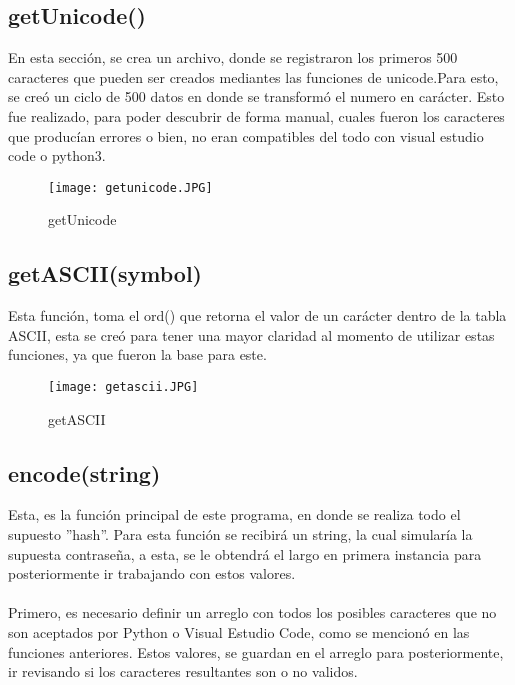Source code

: \documentclass{article}
\begin{document}
\subsection{getUnicode()}
En esta sección, se crea un archivo, donde se registraron los primeros 500 caracteres que pueden ser creados mediantes las funciones de unicode.Para esto, se creó un ciclo de 500 datos en donde se transformó el numero en carácter.
\newline \newline
Esto fue realizado, para poder descubrir de forma manual, cuales fueron los caracteres que producían errores o bien, no eran compatibles del todo con visual estudio code o python3. 

\begin{figure}[h!]
    \centering
    \texttt{[image: getunicode.JPG]}
    \caption{getUnicode}
    \label{fig:my_label}
\end{figure}

\subsection{getASCII(symbol)}
Esta función, toma el ord() que retorna el valor de un carácter dentro de la tabla ASCII, esta se creó para tener una mayor claridad al momento de utilizar estas funciones, ya que fueron la base para este.

\begin{figure}[h!]
    \centering
    \texttt{[image: getascii.JPG]}
    \caption{getASCII}
    \label{fig:my_label}
\end{figure}
\newpage
\subsection{encode(string)}
Esta, es la función principal de este programa, en donde se realiza todo el supuesto ''hash''. Para esta función se recibirá un string, la cual simularía la supuesta contraseña, a esta, se le obtendrá el largo en primera instancia para posteriormente ir trabajando con estos valores.
\\\\
Primero, es necesario definir un arreglo con todos los posibles caracteres que no son aceptados por Python o Visual Estudio Code, como se mencionó en las funciones anteriores. Estos valores, se guardan en el arreglo para posteriormente, ir revisando si los caracteres resultantes son o no validos.
\end{document}
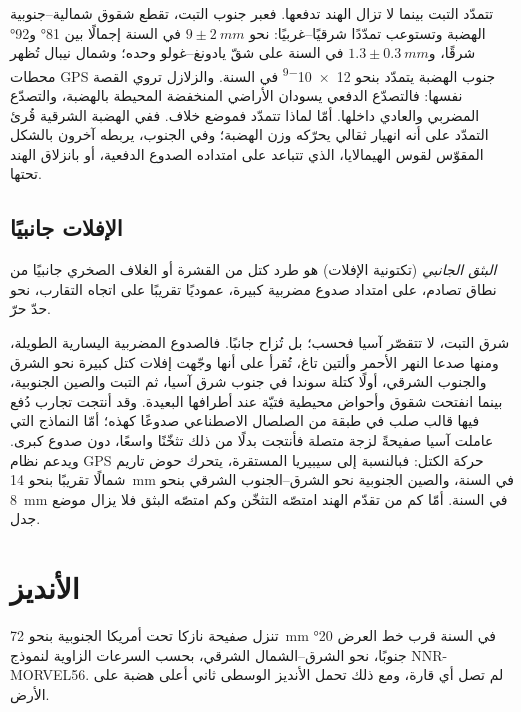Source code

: تتمدّد التبت بينما لا تزال الهند تدفعها. فعبر جنوب التبت، تقطع شقوق شمالية--جنوبية
الهضبة وتستوعب تمدّدًا شرقيًا--غربيًا: نحو $9 \pm \qty{2}{mm}$ في السنة
إجمالًا بين \ang{81} و\ang{92} شرقًا، و$1.3 \pm \qty{0.3}{mm}$ في السنة على شقّ يادونغ--غولو
وحده؛ وشمال نيبال تُظهر محطات GPS جنوب الهضبة يتمدّد بنحو
\num{12e-9} في السنة. والزلازل تروي القصة نفسها: فالتصدّع الدفعي 
يسودان الأراضي المنخفضة المحيطة بالهضبة، والتصدّع المضربي والعادي داخلها.
أمّا لماذا تتمدّد فموضع خلاف. ففي الهضبة الشرقية قُرئ التمدّد على أنه انهيار
ثقالي يحرّكه وزن الهضبة؛ وفي الجنوب، يربطه آخرون بالشكل المقوّس
لقوس الهيمالايا، الذي تتباعد على امتداده الصدوع الدفعية، أو بانزلاق الهند تحتها.

\subsection{الإفلات جانبيًا}

\begin{definition}\label{def:b2:himalaya-andes:extrusion}
\emph{البثق الجانبي} (تكتونية الإفلات) هو طرد
كتل من القشرة أو الغلاف الصخري جانبيًا من نطاق تصادم، على امتداد صدوع مضربية كبيرة،
عموديًا تقريبًا على اتجاه التقارب، نحو حدّ حرّ.
\end{definition}

شرق التبت، لا تتقصّر آسيا فحسب؛ بل تُزاح جانبًا. فالصدوع المضربية اليسارية الطويلة،
ومنها صدعا النهر الأحمر وألتين تاغ، تُقرأ على أنها وجّهت
إفلات كتل كبيرة نحو الشرق والجنوب الشرقي، أولًا كتلة سوندا في جنوب شرق آسيا،
ثم التبت والصين الجنوبية، بينما انفتحت شقوق وأحواض محيطية فتيّة عند أطرافها البعيدة.
وقد أنتجت تجارب دُفع فيها قالب صلب في طبقة من الصلصال الاصطناعي صدوعًا كهذه؛ أمّا
النماذج التي عاملت آسيا صفيحةً لزجة متصلة فأنتجت بدلًا من ذلك تثخّنًا واسعًا، دون
صدوع كبرى. ويدعم نظام GPS حركة الكتل: فبالنسبة إلى سيبيريا المستقرة، يتحرك حوض
تاريم شمالًا تقريبًا بنحو \qty{14}{mm} في السنة، والصين الجنوبية نحو الشرق--الجنوب الشرقي
بنحو \qty{8}{mm} في السنة. أمّا كم من تقدّم الهند امتصّه التثخّن وكم
امتصّه البثق فلا يزال موضع جدل.

\section{الأنديز}\label{sec:b2:himalaya-andes:andes}

تنزل صفيحة نازكا تحت أمريكا الجنوبية بنحو \qty{72}{mm} في السنة قرب خط العرض
\ang{20} جنوبًا، نحو الشرق--الشمال الشرقي، بحسب السرعات الزاوية لنموذج NNR-MORVEL56. لم تصل
أي قارة، ومع ذلك تحمل الأنديز الوسطى ثاني أعلى هضبة على الأرض.

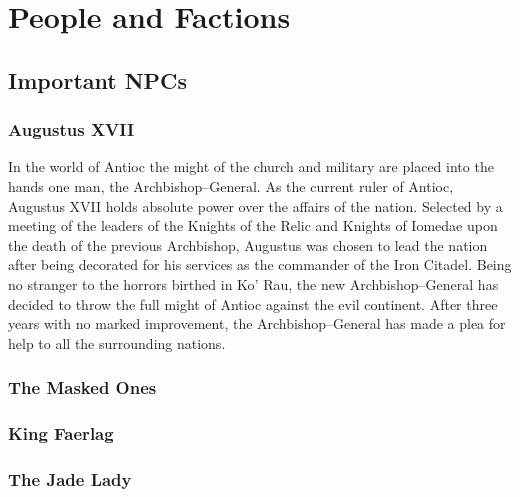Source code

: \section{People and Factions}
	
	\subsection{Important NPCs}

		\subsubsection{Augustus XVII}
			In the world of Antioc the might of the church and military are 
			placed into the hands one man, the Archbishop--General.  As the 
			current ruler of Antioc, Augustus XVII holds absolute power over
			the affairs of the nation.  Selected by a meeting of the leaders
			of the Knights of the Relic and Knights of Iomedae upon the death 
			of the previous Archbishop, Augustus was chosen to lead the nation
			after being decorated for his services as the commander of the Iron
			Citadel.  Being no stranger to the horrors birthed in Ko' Rau,  
			the new Archbishop--General has decided to throw the full might of 
			Antioc against the evil continent.  After three years with no 
			marked improvement, the Archbishop--General has made a plea for 
			help to all the surrounding nations.

		\subsubsection{The Masked Ones}
			
		\subsubsection{King Faerlag}

		\subsubsection{The Jade Lady}

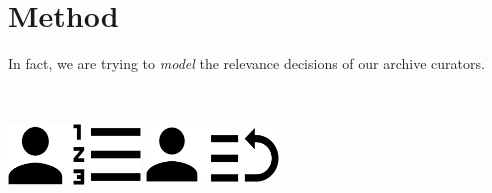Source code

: \documentclass[xcolor={svgnames}]{beamer}
\makeatletter
\newcommand*{\currentname}{\@currentlabelname}
\makeatother
\begin{document}
\section{Method}

\begin{frame}{\currentname}\linespread{1.5}
  In fact, we are trying to \textit{model} the relevance decisions of our archive curators.

  \centering
  \includegraphics[width=100pt,height=100pt,keepaspectratio]{img/relevance_decision.eps}
  \includegraphics[width=100pt,height=100pt,keepaspectratio]{img/prioritization.eps}
\end{frame}
\end{document}
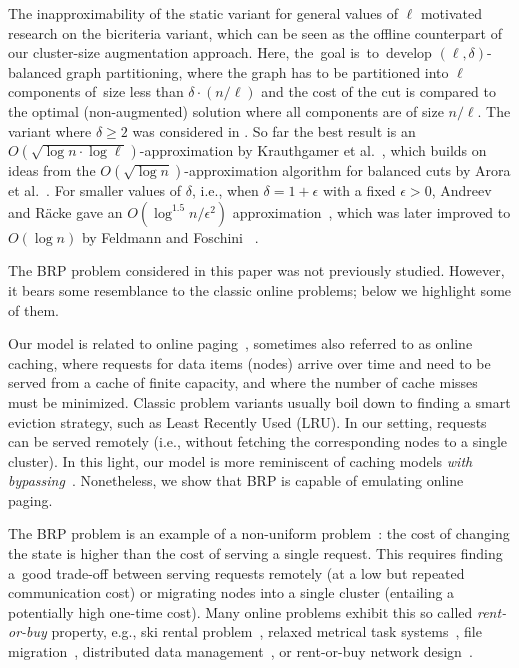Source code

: \documentclass{siamart190516}
\newcommand{\eps}{\ensuremath{\epsilon}}
\begin{document}
The inapproximability of the static variant for general values of $\ell$
motivated research on the bicriteria variant, which can be seen as the offline
counterpart of our cluster-size augmentation approach. Here, the~goal
is~to~develop $(\ell,\delta)$-balanced graph partitioning, where the graph has
to be partitioned into $\ell$ components of~size less than $\delta \cdot (n /
\ell)$ and the cost of the cut is compared to the optimal (non-augmented)
solution where all components are of size $n / \ell$. The variant where
$\delta \geq 2$ was considered in
\cite{LeMaTr90,SimTen97,EvNaRS00,EvNaRS99,KrNaSc09}. So far the best result is
an $O(\!\sqrt{\log n \cdot \log \ell})$-approximation by Krauthgamer et
al.~\cite{KrNaSc09}, which builds on ideas from the $O(\!\sqrt{\log
n})$-approximation algorithm for balanced cuts by Arora et al.~\cite{ArRaVa09}.
For smaller values of $\delta$, i.e., when $\delta = 1 + \eps$ with a fixed
$\eps > 0$, Andreev and R{\"{a}}cke gave an $O(\log^{1.5} n / \eps^2)$
approximation~\cite{AndRae06}, which was later improved to $O(\log n)$ by
Feldmann and Foschini ~\cite{FelFos15}.

The BRP problem considered in this paper was not previously studied. However,
it bears some resemblance to the classic online problems; below we highlight
some of them.

Our model is related to online
paging~\cite{SleTar85,FKLMSY91,McGSle91,AcChNo00}, sometimes also referred to
as online caching, where requests for data items (nodes) arrive over time and
need to be served from a cache of finite capacity, and where the number of
cache misses must be minimized. Classic problem variants usually boil down to
finding a smart eviction strategy, such as Least Recently Used (LRU). In our
setting, requests can be served remotely (i.e., without fetching the
corresponding nodes to a single cluster). In this light, our model is more
reminiscent of caching models \emph{with
bypassing}~\cite{EpImLN11,EpImLN15,Irani02}. Nonetheless, we show that BRP is
capable of emulating online paging.

The BRP problem is an example of a non-uniform problem~\cite{KaMaMO94}: the
cost of changing the state is higher than the cost of serving a single
request. This requires finding a~good trade-off between serving requests
remotely (at a low but repeated communication cost) or migrating nodes into a
single cluster (entailing a potentially high one-time cost). Many
online problems exhibit this so called \emph{rent-or-buy} property, e.g., ski
rental problem~\cite{KaMaMO94,LoPaRa08}, relaxed metrical task
systems~\cite{BaChIn01}, file migration~\cite{BaChIn01,BiByMu17}, distributed
data management~\cite{BaFiRa95,AwBaFi93,AwBaFi98}, or rent-or-buy network
design~\cite{AwAzBa04,Umboh15,FeWiLe16}.
\end{document}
○ ○ ○
*How to complete this task*.
Going back over the entries above, copy word for word every line from the one that has "it bears some" on through the one that has "cost of changing".

*Solved problem*.
it bears some resemblance to the classic online problems; below we highlight
some of them.

Our model is related to online
paging~\cite{SleTar85,FKLMSY91,McGSle91,AcChNo00}, sometimes also referred to
as online caching, where requests for data items (nodes) arrive over time and
need to be served from a cache of finite capacity, and where the number of
cache misses must be minimized. Classic problem variants usually boil down to
finding a smart eviction strategy, such as Least Recently Used (LRU). In our
setting, requests can be served remotely (i.e., without fetching the
corresponding nodes to a single cluster). In this light, our model is more
reminiscent of caching models \emph{with
bypassing}~\cite{EpImLN11,EpImLN15,Irani02}. Nonetheless, we show that BRP is
capable of emulating online paging.

The BRP problem is an example of a non-uniform problem~\cite{KaMaMO94}: the
cost of changing the state is higher than the cost of serving a single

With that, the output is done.